С этого дня для них началась совсем другая жизнь. Уходить, уезжать из этого дома Филу расхотелось. Он решил оставаться с Лерой до тех пор, пока ей нужен, пока сама не попросит уйти. Тем более, что она явно нуждалась в медицинской помощи. Лера жаловалась на бессонницу, призналась, что по ночам слышит зудящий звук, словно пролетает громадный железный комар, а потом выстреливает в голову очередью слов с обязательной буквой «з». Фил принялся штудировать справочники по психиатрии, но они не понадобились — Лера засыпала рядом с ним как младенец и очень скоро избавилась от навязчивых страхов. Фил теперь ночевал на диване в гостиной между двух спален — Леры и Татьяны, чтобы прийти на помощь обеим, если понадобится.

 

В ту ночь они с Лерой заснули в обнимку на узком диване, но им было хорошо — оба были пьяны и счастливы. Филу накануне исполнилось двадцать два. Он признался Лере, что впервые так влюбился, что теперь не знает, как жить без нее… Их телефоны под утро зазвонили почти одновременно. Плохо понимая, о какой войне речь, почему рыдает тетьОля, а мать Фила кричит, чтобы он немедленно уезжал из страны, они падали с небес на грешную землю, объятую пламенем. Отрезвление пришло быстро, а за ним отчаяние и злость.

Татьяна тоже проснулась от звонков и громких разговоров. Она звала Фила и Леру, но никто не подходил. Тогда она включила телевизор. Ее радостных воплей никто не услышал. Трясясь от возбуждения, попыталась встать, чтобы разбудить Лерку и заставить позвонить Ольке в Киев. Дождалась! Теперь эта дура приползет назад, и никакой Украины не будет.
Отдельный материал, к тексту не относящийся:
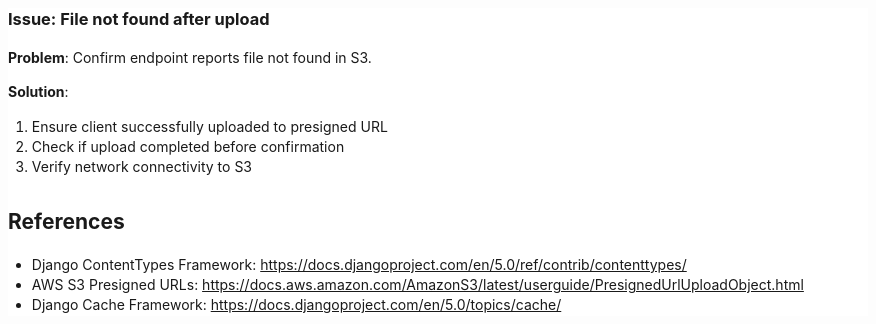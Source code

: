### Issue: File not found after upload

**Problem**: Confirm endpoint reports file not found in S3.

**Solution**: 
1. Ensure client successfully uploaded to presigned URL
2. Check if upload completed before confirmation
3. Verify network connectivity to S3

## References

- Django ContentTypes Framework: https://docs.djangoproject.com/en/5.0/ref/contrib/contenttypes/
- AWS S3 Presigned URLs: https://docs.aws.amazon.com/AmazonS3/latest/userguide/PresignedUrlUploadObject.html
- Django Cache Framework: https://docs.djangoproject.com/en/5.0/topics/cache/
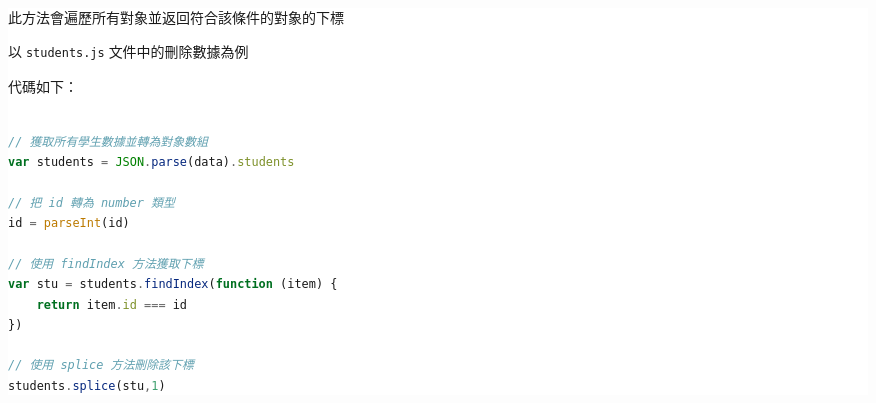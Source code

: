 此方法會遍歷所有對象並返回符合該條件的對象的下標

以 `students.js` 文件中的刪除數據為例

代碼如下：

```js

// 獲取所有學生數據並轉為對象數組
var students = JSON.parse(data).students

// 把 id 轉為 number 類型
id = parseInt(id)

// 使用 findIndex 方法獲取下標
var stu = students.findIndex(function (item) {
    return item.id === id
})

// 使用 splice 方法刪除該下標
students.splice(stu,1)

```

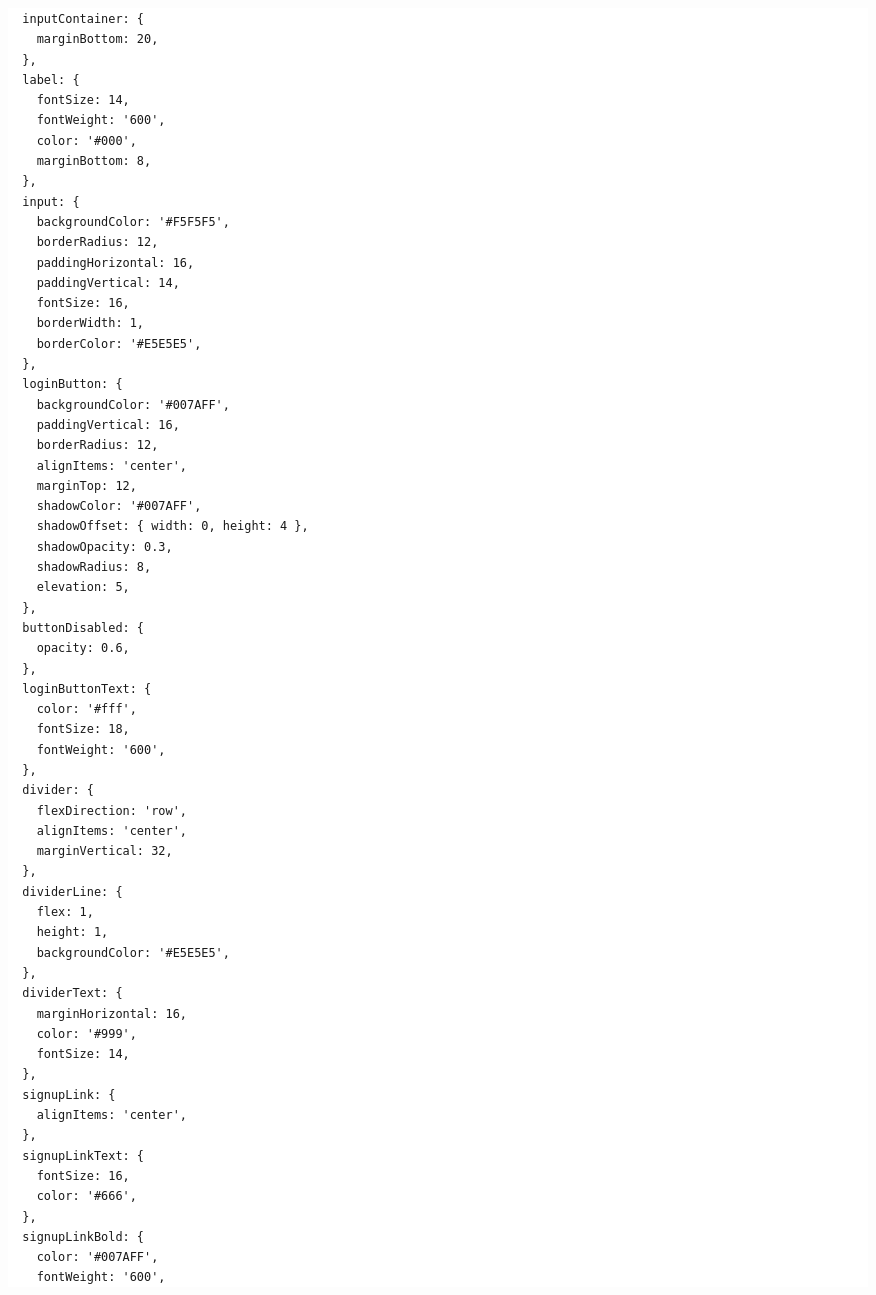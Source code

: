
 ```typescriptreact
  inputContainer: {
    marginBottom: 20,
  },
  label: {
    fontSize: 14,
    fontWeight: '600',
    color: '#000',
    marginBottom: 8,
  },
  input: {
    backgroundColor: '#F5F5F5',
    borderRadius: 12,
    paddingHorizontal: 16,
    paddingVertical: 14,
    fontSize: 16,
    borderWidth: 1,
    borderColor: '#E5E5E5',
  },
  loginButton: {
    backgroundColor: '#007AFF',
    paddingVertical: 16,
    borderRadius: 12,
    alignItems: 'center',
    marginTop: 12,
    shadowColor: '#007AFF',
    shadowOffset: { width: 0, height: 4 },
    shadowOpacity: 0.3,
    shadowRadius: 8,
    elevation: 5,
  },
  buttonDisabled: {
    opacity: 0.6,
  },
  loginButtonText: {
    color: '#fff',
    fontSize: 18,
    fontWeight: '600',
  },
  divider: {
    flexDirection: 'row',
    alignItems: 'center',
    marginVertical: 32,
  },
  dividerLine: {
    flex: 1,
    height: 1,
    backgroundColor: '#E5E5E5',
  },
  dividerText: {
    marginHorizontal: 16,
    color: '#999',
    fontSize: 14,
  },
  signupLink: {
    alignItems: 'center',
  },
  signupLinkText: {
    fontSize: 16,
    color: '#666',
  },
  signupLinkBold: {
    color: '#007AFF',
    fontWeight: '600',
```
Не дотянувшись до ходунков, прошла в полумраке пару шагов к двери, но, зацепившись за них, упала на живот всей тяжестью своего неповоротливого тела, стукнувшись виском об дверную ручку.

Она была еще жива, когда Лера и Фил, услышав грохот, вбежали в комнату. Собрав последние силы, Татьяна прошипела: «Звони Ольке, пока наши их не перебили… Приползет теперь, если не сдохнет. Наш им покажет!» Лера влепила ей пощечину. Голова Татьяны свернулась набок, из ушибленного виска полилась кровь. Фил попытался убедить Леру отойти подальше и дать ему возможность помочь, но ее накрыло. Со звериным криком «Задушу!» она вцепилась в горло матери. Ему ничего не оставалось делать, как скрутить Лерку и выставить из комнаты, заперев за ней дверь.

Фил склонился над Татьяной и понял, что она все еще балансирует на грани жизни и смерти — уже не «полуживая», но еще не «полумертвая».

Сильно сжал ее похолодевшую ладонь. Почувствовал, как она старается изо всех сил зацепиться за него, и не дал этого сделать. Тихонько произнес:

«Отцепись! Это тебе за Лерку и за Украину». Татьяна с удивлением посмотрела на него, испуская дух…

 

Лера попала в больницу с тяжелым психическим срывом. Фил отложил отъезд. Оставить Леру в таком состоянии он не мог, но и оставаться не мог тоже — мать и сестра умоляли скорее уехать, а страна, казалось, идет по Леркиным стопам, погружаясь в безумие. Навязчивая буква «з», которая долгое время преследовала Леру, превратилась в Z и торчала отовсюду. Спасло их чудо: очень скоро Лера поняла, что беременна, и согласилась уехать.

Девочка родилась уже в Черногории. Ей дали имя Надежда.